WORK ITEM -> Return the data exactly, without pictures.

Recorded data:
---------------

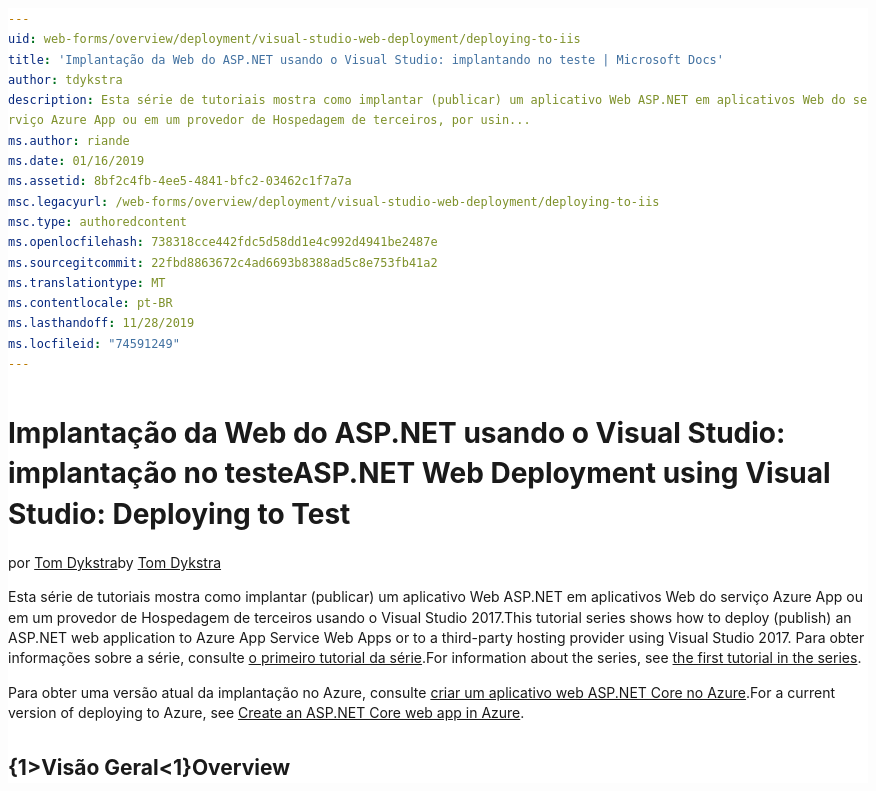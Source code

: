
 ```yaml
---
uid: web-forms/overview/deployment/visual-studio-web-deployment/deploying-to-iis
title: 'Implantação da Web do ASP.NET usando o Visual Studio: implantando no teste | Microsoft Docs'
author: tdykstra
description: Esta série de tutoriais mostra como implantar (publicar) um aplicativo Web ASP.NET em aplicativos Web do serviço Azure App ou em um provedor de Hospedagem de terceiros, por usin...
ms.author: riande
ms.date: 01/16/2019
ms.assetid: 8bf2c4fb-4ee5-4841-bfc2-03462c1f7a7a
msc.legacyurl: /web-forms/overview/deployment/visual-studio-web-deployment/deploying-to-iis
msc.type: authoredcontent
ms.openlocfilehash: 738318cce442fdc5d58dd1e4c992d4941be2487e
ms.sourcegitcommit: 22fbd8863672c4ad6693b8388ad5c8e753fb41a2
ms.translationtype: MT
ms.contentlocale: pt-BR
ms.lasthandoff: 11/28/2019
ms.locfileid: "74591249"
---
```

# <a name="aspnet-web-deployment-using-visual-studio-deploying-to-test"></a><span data-ttu-id="fc35c-103">Implantação da Web do ASP.NET usando o Visual Studio: implantação no teste</span><span class="sxs-lookup"><span data-stu-id="fc35c-103">ASP.NET Web Deployment using Visual Studio: Deploying to Test</span></span>

<span data-ttu-id="fc35c-104">por [Tom Dykstra](https://github.com/tdykstra)</span><span class="sxs-lookup"><span data-stu-id="fc35c-104">by [Tom Dykstra](https://github.com/tdykstra)</span></span>

<span data-ttu-id="fc35c-105">Esta série de tutoriais mostra como implantar (publicar) um aplicativo Web ASP.NET em aplicativos Web do serviço Azure App ou em um provedor de Hospedagem de terceiros usando o Visual Studio 2017.</span><span class="sxs-lookup"><span data-stu-id="fc35c-105">This tutorial series shows how to deploy (publish) an ASP.NET web application to Azure App Service Web Apps or to a third-party hosting provider using Visual Studio 2017.</span></span> <span data-ttu-id="fc35c-106">Para obter informações sobre a série, consulte [o primeiro tutorial da série](introduction.md).</span><span class="sxs-lookup"><span data-stu-id="fc35c-106">For information about the series, see [the first tutorial in the series](introduction.md).</span></span>

<span data-ttu-id="fc35c-107">Para obter uma versão atual da implantação no Azure, consulte [criar um aplicativo web ASP.NET Core no Azure](/azure/app-service/app-service-web-get-started-dotnet).</span><span class="sxs-lookup"><span data-stu-id="fc35c-107">For a current version of deploying to Azure, see [Create an ASP.NET Core web app in Azure](/azure/app-service/app-service-web-get-started-dotnet).</span></span>

## <a name="overview"></a><span data-ttu-id="fc35c-108">{1&gt;Visão Geral&lt;1}</span><span class="sxs-lookup"><span data-stu-id="fc35c-108">Overview</span></span>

---------------

PROBLEM SOLUTION ->
Source code

:
 ```yaml
---
uid: web-forms/overview/deployment/visual-studio-web-deployment/deploying-to-iis
title: 'Implantação da Web do ASP.NET usando o Visual Studio: implantando no teste | Microsoft Docs'
author: tdykstra
description: Esta série de tutoriais mostra como implantar (publicar) um aplicativo Web ASP.NET em aplicativos Web do serviço Azure App ou em um provedor de Hospedagem de terceiros, por usin...
ms.author: riande
ms.date: 01/16/2019
ms.assetid: 8bf2c4fb-4ee5-4841-bfc2-03462c1f7a7a
msc.legacyurl: /web-forms/overview/deployment/visual-studio-web-deployment/deploying-to-iis
msc.type: authoredcontent
ms.openlocfilehash: 738318cce442fdc5d58dd1e4c992d4941be2487e
ms.sourcegitcommit: 22fbd8863672c4ad6693b8388ad5c8e753fb41a2
ms.translationtype: MT
ms.contentlocale: pt-BR
ms.lasthandoff: 11/28/2019
ms.locfileid: "74591249"
---
```

# <a name="aspnet-web-deployment-using-visual-studio-deploying-to-test"></a><span data-ttu-id="fc35c-103">Implantação da Web do ASP.NET usando o Visual Studio: implantação no teste</span><span class="sxs-lookup"><span data-stu-id="fc35c-103">ASP.NET Web Deployment using Visual Studio: Deploying to Test</span></span>

<span data-ttu-id="fc35c-104">por [Tom Dykstra](https://github.com/tdykstra)</span><span class="sxs-lookup"><span data-stu-id="fc35c-104">by [Tom Dykstra](https://github.com/tdykstra)</span></span>

<span data-ttu-id="fc35c-105">Esta série de tutoriais mostra como implantar (publicar) um aplicativo Web ASP.NET em aplicativos Web do serviço Azure App ou em um provedor de Hospedagem de terceiros usando o Visual Studio 2017.</span><span class="sxs-lookup"><span data-stu-id="fc35c-105">This tutorial series shows how to deploy (publish) an ASP.NET web application to Azure App Service Web Apps or to a third-party hosting provider using Visual Studio 2017.</span></span> <span data-ttu-id="fc35c-106">Para obter informações sobre a série, consulte [o primeiro tutorial da série](introduction.md).</span><span class="sxs-lookup"><span data-stu-id="fc35c-106">For information about the series, see [the first tutorial in the series](introduction.md).</span></span>

<span data-ttu-id="fc35c-107">Para obter uma versão atual da implantação no Azure, consulte [criar um aplicativo web ASP.NET Core no Azure](/azure/app-service/app-service-web-get-started-dotnet).</span><span class="sxs-lookup"><span data-stu-id="fc35c-107">For a current version of deploying to Azure, see [Create an ASP.NET Core web app in Azure](/azure/app-service/app-service-web-get-started-dotnet).</span></span>

## <a name="overview"></a><span data-ttu-id="fc35c-108">{1&gt;Visão Geral&lt;1}</span><span class="sxs-lookup"><span data-stu-id="fc35c-108">Overview</span></span>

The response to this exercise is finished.